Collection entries
»»
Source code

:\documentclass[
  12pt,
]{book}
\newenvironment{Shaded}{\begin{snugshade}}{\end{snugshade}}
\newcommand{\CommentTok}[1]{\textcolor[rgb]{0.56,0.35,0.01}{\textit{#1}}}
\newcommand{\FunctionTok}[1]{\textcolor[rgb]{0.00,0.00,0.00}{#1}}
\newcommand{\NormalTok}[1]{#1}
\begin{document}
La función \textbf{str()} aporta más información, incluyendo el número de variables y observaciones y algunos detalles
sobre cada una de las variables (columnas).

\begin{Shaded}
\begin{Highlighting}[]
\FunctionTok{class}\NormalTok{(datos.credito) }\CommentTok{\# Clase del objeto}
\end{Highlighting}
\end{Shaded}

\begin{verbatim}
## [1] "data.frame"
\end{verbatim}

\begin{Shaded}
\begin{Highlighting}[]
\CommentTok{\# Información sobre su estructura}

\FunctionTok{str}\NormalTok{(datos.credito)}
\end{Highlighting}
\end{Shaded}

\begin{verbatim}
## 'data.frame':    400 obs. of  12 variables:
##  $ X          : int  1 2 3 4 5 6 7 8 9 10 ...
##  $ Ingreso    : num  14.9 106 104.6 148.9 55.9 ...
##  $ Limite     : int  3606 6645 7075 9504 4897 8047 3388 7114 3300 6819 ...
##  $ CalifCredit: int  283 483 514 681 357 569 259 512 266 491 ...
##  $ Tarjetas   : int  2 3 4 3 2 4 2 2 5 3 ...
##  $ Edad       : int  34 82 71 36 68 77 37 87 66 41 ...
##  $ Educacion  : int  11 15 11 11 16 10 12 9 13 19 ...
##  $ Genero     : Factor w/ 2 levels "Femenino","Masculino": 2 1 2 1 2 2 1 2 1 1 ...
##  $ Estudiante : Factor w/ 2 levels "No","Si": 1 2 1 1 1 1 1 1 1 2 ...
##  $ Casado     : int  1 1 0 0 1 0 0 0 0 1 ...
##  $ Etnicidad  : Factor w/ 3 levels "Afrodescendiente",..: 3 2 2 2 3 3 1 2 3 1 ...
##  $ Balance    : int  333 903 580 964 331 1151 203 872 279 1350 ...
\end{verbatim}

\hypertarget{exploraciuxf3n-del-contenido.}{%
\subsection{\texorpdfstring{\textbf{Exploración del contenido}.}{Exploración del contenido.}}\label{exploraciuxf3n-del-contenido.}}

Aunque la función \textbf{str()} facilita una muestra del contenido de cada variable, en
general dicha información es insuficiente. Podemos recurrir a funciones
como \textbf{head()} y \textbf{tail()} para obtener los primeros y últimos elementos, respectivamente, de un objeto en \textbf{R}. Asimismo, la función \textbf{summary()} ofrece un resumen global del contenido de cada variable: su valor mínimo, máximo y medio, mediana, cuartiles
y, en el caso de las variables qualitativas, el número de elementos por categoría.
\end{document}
««
- _Your objective_: Copy all lines from the data above that contain the word "cada".

- _Task answer_:
sobre cada una de las variables (columnas).
Aunque la función \textbf{str()} facilita una muestra del contenido de cada variable, en
como \textbf{head()} y \textbf{tail()} para obtener los primeros y últimos elementos, respectivamente, de un objeto en \textbf{R}. Asimismo, la función \textbf{summary()} ofrece un resumen global del contenido de cada variable: su valor mínimo, máximo y medio, mediana, cuartiles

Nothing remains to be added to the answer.